• Directions: Each record must be written out again exactly. Skip any picture it contains.

• Supplied data:
- - - - - - -

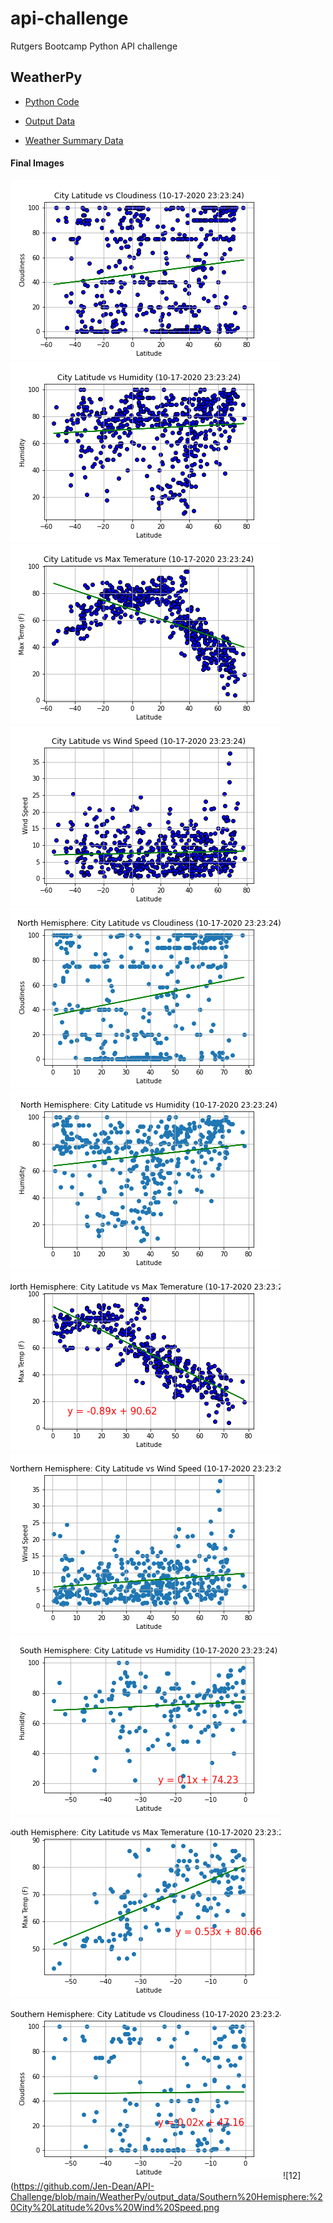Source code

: # api-challenge
Rutgers Bootcamp Python API challenge

## WeatherPy
* [Python Code](https://github.com/Jen-Dean/API-Challenge/blob/main/WeatherPy/WeatherPy_FINISHED.ipynb)

* [Output Data](https://github.com/Jen-Dean/API-Challenge/tree/main/WeatherPy/output_data)

* [Weather Summary Data](https://github.com/Jen-Dean/API-Challenge/blob/main/WeatherPy/output_data/weather_summary.csv)

#### Final Images
![City Latitude vs Cloudiness](https://github.com/Jen-Dean/API-Challenge/blob/main/WeatherPy/output_data/City%20Latitude%20vs%20Cloudiness.png)
![2](https://github.com/Jen-Dean/API-Challenge/blob/main/WeatherPy/output_data/City%20Latitude%20vs%20Humidity.png)
![3](https://github.com/Jen-Dean/API-Challenge/blob/main/WeatherPy/output_data/City%20Latitude%20vs%20Max%20Temerature.png)
![4](https://github.com/Jen-Dean/API-Challenge/blob/main/WeatherPy/output_data/City%20Latitude%20vs%20Wind%20Speed.png)
![5](https://github.com/Jen-Dean/API-Challenge/blob/main/WeatherPy/output_data/North%20Hemisphere:%20City%20Latitude%20vs%20Cloudiness.png)
![6](https://github.com/Jen-Dean/API-Challenge/blob/main/WeatherPy/output_data/North%20Hemisphere:%20City%20Latitude%20vs%20Humidity.png)
![7](https://github.com/Jen-Dean/API-Challenge/blob/main/WeatherPy/output_data/North%20Hemisphere:%20City%20Latitude%20vs%20Max%20Temerature.png)
![8](https://github.com/Jen-Dean/API-Challenge/blob/main/WeatherPy/output_data/Northern%20Hemisphere:%20City%20Latitude%20vs%20Wind%20Speed.png)
![9](https://github.com/Jen-Dean/API-Challenge/blob/main/WeatherPy/output_data/South%20Hemisphere:%20City%20Latitude%20vs%20Humidity.png)
![10](https://github.com/Jen-Dean/API-Challenge/blob/main/WeatherPy/output_data/South%20Hemisphere:%20City%20Latitude%20vs%20Max%20Temerature.png)
![11](https://github.com/Jen-Dean/API-Challenge/blob/main/WeatherPy/output_data/Southern%20Hemisphere:%20City%20Latitude%20vs%20Cloudiness.png)
![12](https://github.com/Jen-Dean/API-Challenge/blob/main/WeatherPy/output_data/Southern%20Hemisphere:%20City%20Latitude%20vs%20Wind%20Speed.png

- - - - - - -

• Task solution:
Source code

: # api-challenge
Rutgers Bootcamp Python API challenge

## WeatherPy
* [Python Code](https://github.com/Jen-Dean/API-Challenge/blob/main/WeatherPy/WeatherPy_FINISHED.ipynb)

* [Output Data](https://github.com/Jen-Dean/API-Challenge/tree/main/WeatherPy/output_data)

* [Weather Summary Data](https://github.com/Jen-Dean/API-Challenge/blob/main/WeatherPy/output_data/weather_summary.csv)

#### Final Images
![City Latitude vs Cloudiness](https://github.com/Jen-Dean/API-Challenge/blob/main/WeatherPy/output_data/City%20Latitude%20vs%20Cloudiness.png)
![2](https://github.com/Jen-Dean/API-Challenge/blob/main/WeatherPy/output_data/City%20Latitude%20vs%20Humidity.png)
![3](https://github.com/Jen-Dean/API-Challenge/blob/main/WeatherPy/output_data/City%20Latitude%20vs%20Max%20Temerature.png)
![4](https://github.com/Jen-Dean/API-Challenge/blob/main/WeatherPy/output_data/City%20Latitude%20vs%20Wind%20Speed.png)
![5](https://github.com/Jen-Dean/API-Challenge/blob/main/WeatherPy/output_data/North%20Hemisphere:%20City%20Latitude%20vs%20Cloudiness.png)
![6](https://github.com/Jen-Dean/API-Challenge/blob/main/WeatherPy/output_data/North%20Hemisphere:%20City%20Latitude%20vs%20Humidity.png)
![7](https://github.com/Jen-Dean/API-Challenge/blob/main/WeatherPy/output_data/North%20Hemisphere:%20City%20Latitude%20vs%20Max%20Temerature.png)
![8](https://github.com/Jen-Dean/API-Challenge/blob/main/WeatherPy/output_data/Northern%20Hemisphere:%20City%20Latitude%20vs%20Wind%20Speed.png)
![9](https://github.com/Jen-Dean/API-Challenge/blob/main/WeatherPy/output_data/South%20Hemisphere:%20City%20Latitude%20vs%20Humidity.png)
![10](https://github.com/Jen-Dean/API-Challenge/blob/main/WeatherPy/output_data/South%20Hemisphere:%20City%20Latitude%20vs%20Max%20Temerature.png)
![11](https://github.com/Jen-Dean/API-Challenge/blob/main/WeatherPy/output_data/Southern%20Hemisphere:%20City%20Latitude%20vs%20Cloudiness.png)
![12](https://github.com/Jen-Dean/API-Challenge/blob/main/WeatherPy/output_data/Southern%20Hemisphere:%20City%20Latitude%20vs%20Wind%20Speed.png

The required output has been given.